How to Select a Phonics Program: 5 Criteria

There are so many options for using phonics to teach reading. How does a parent make a wise selection, especially if they have limited knowledge about the reading process?

5 key components are needed for teaching kids to read. If a program is deficient in any one of these, you will need to supplement the program. So, if you want to rely entirely on the plan you select, choose wisely.

1  Order of Sounds Taught

You may not know this, but there is an optimal order to the sounds that are easiest to teach first. And the order is not A, B, C. Thus, if the program uses the ABC order, you know that it is not going to optimize your success. 

 The order of the sounds taught should resemble the group of sounds in this list:  s, a, t, i, p, n  –   c, k, e, h, r  –  m, d, g, o  –  l, f, b, q, u –   j, z, w  –  v, y, x.  Some phonics programs have modified the list but follow the order of the letters closely. 

2 A B C or a b c ?

When you read a passage of text, you soon understand that the lower case letters predominate. Therefore, any excellent teaching of reading should focus on using lower case letters. It is alarming when programs insist on capitalizing the beginning letters of words that are not even in a sentence.

An example of this would be exercises with pictures to help read the text, and “Horse” is spelled with a capital. There is no reason for the capital. The letter for remembering the “h” sound is a capital.

3 A Focus on Sounds – not Letters

The sounds of the letters are important, not the names of the letters. And there is no magic for alphabetical order for learning to read. It will become important later in the process if kids are using dictionaries, but other than that, the order is arbitrary and not significant in learning to read.

Since sounds are key, a multi-media and multi-activity approaches are favored over a worksheet approach. You can use many different techniques for highlighting the sounds of words, including songs, kid’s rhymes, finger play, poems, and activities that focus on the sound.

The activities could include searching the house for objects that begin with “s” such as scissors, soap, swing, spoon, etc.  Or you could make cookies when studying the “c” sound to pair the sound with an activity favored by your child.
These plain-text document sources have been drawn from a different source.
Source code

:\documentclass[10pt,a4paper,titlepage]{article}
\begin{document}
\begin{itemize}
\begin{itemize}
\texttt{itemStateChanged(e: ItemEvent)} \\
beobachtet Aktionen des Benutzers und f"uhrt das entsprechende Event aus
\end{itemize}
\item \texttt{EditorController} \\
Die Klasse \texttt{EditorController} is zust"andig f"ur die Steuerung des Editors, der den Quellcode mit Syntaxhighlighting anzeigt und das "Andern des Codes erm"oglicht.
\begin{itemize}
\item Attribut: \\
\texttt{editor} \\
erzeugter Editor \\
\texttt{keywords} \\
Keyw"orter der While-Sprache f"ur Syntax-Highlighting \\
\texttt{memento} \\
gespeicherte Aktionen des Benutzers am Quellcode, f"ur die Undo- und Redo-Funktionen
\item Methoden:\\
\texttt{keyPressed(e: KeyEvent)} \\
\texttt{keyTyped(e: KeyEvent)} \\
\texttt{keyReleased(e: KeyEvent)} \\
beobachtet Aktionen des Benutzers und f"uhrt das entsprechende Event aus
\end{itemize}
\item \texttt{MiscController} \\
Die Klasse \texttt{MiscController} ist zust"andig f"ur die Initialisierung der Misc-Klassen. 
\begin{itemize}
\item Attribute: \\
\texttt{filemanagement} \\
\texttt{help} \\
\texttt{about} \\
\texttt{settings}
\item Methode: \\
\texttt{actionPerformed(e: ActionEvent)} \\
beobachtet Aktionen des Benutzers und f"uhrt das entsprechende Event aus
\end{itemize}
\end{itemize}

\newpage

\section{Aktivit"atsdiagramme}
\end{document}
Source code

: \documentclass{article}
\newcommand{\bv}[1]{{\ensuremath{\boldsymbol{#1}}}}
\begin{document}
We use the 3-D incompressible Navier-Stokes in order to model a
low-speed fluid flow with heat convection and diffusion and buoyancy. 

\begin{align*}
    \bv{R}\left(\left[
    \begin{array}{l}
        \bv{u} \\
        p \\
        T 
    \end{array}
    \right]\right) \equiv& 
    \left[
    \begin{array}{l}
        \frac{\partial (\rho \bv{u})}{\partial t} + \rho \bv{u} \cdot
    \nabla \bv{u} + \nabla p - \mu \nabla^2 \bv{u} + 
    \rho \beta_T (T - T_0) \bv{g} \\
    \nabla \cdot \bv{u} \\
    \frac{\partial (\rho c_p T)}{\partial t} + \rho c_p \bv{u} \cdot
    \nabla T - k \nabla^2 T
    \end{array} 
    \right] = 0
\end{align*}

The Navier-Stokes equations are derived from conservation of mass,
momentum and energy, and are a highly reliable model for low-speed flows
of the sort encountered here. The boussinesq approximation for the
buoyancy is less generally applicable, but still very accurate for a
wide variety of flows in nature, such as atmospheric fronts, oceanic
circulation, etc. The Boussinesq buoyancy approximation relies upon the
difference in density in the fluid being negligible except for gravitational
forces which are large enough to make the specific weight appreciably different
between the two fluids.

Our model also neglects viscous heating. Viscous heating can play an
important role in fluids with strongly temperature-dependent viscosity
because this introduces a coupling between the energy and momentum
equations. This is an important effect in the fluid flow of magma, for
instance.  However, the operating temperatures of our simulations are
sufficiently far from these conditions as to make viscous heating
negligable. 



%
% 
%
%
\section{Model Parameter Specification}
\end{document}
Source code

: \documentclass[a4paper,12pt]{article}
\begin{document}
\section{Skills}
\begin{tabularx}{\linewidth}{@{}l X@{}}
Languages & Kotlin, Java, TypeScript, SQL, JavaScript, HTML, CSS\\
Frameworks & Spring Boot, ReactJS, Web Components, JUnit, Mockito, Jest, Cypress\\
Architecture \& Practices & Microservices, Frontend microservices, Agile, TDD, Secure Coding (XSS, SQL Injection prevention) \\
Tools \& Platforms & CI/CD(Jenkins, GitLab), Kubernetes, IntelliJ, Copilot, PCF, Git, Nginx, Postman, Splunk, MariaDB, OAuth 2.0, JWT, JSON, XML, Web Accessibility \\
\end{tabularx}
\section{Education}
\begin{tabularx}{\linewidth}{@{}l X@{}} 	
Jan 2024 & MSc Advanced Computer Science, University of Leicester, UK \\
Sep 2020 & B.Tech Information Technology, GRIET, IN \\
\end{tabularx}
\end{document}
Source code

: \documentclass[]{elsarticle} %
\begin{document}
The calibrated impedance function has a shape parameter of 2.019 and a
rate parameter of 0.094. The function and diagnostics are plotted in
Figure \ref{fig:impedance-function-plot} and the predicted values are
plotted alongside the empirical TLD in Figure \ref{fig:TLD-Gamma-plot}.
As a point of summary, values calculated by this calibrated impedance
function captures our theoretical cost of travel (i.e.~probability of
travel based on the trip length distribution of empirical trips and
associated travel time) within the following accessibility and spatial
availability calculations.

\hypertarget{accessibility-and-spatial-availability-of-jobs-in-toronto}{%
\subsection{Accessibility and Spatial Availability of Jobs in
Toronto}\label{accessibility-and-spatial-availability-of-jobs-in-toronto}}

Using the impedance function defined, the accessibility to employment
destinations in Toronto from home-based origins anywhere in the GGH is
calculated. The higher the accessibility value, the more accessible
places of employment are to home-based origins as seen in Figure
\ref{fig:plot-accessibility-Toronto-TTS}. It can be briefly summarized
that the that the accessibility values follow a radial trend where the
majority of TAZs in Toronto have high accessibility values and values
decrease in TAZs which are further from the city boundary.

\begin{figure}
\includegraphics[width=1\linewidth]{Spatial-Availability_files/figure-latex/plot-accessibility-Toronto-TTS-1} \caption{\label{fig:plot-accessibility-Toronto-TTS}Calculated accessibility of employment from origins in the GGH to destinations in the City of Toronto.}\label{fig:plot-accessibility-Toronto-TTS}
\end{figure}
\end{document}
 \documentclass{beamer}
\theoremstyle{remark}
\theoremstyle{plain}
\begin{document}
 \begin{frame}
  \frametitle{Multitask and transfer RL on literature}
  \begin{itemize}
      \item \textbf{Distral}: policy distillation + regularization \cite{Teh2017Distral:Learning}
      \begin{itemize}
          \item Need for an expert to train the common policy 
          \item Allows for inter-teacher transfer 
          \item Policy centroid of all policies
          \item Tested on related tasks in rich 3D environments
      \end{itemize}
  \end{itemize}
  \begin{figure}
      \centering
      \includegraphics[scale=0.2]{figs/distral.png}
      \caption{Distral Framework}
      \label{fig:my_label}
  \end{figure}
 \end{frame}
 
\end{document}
The pleasurable experience will help with remembering the connection between the sound of “c” and the letter. Cookie begins with “c”. 

4    Pairing with Appropriate Reading Levels 

Children learn to read best by reading. Phonics activities are essential, especially in the early stages of reading, to help children break the code, but phonics is not the end game. 

Reading is. 

In the very beginning stages of reading instruction, it is vital to practise phonics skills. In addition to exercises, an excellent phonics program will incorporate specific books to support the practice of phonics skills. There are specific readers at each level of phonics instruction. 

But not all words can be decoded using phonics. There are 2 types of words in the English language. Words that you can sound out by using phonics and words that do not follow the rules of phonics.

 Words such as “red, Sam, and mat” can be sounded out, but words such as “white, know, and brown” must be learned as sight words. Any program that suggests that it can teach your child to read must address the sight words as well. Often the sight words are taught as rhyming words. Teaching down, brown, and clown as rhyming families is a common practice.

Here are some samples the first readers in each category.

Books based on Words You Can Sound Out

First Little Readers

Books Based on Sight Words

Non-Fiction Sight Word Readers

 

 5 Just Part of the Process

All excellent “learn to read” programs do insist that parents continue to read excellent picture books and chapter books to their children. It is essential that children hear literature and not just contrived stories to practice skills.  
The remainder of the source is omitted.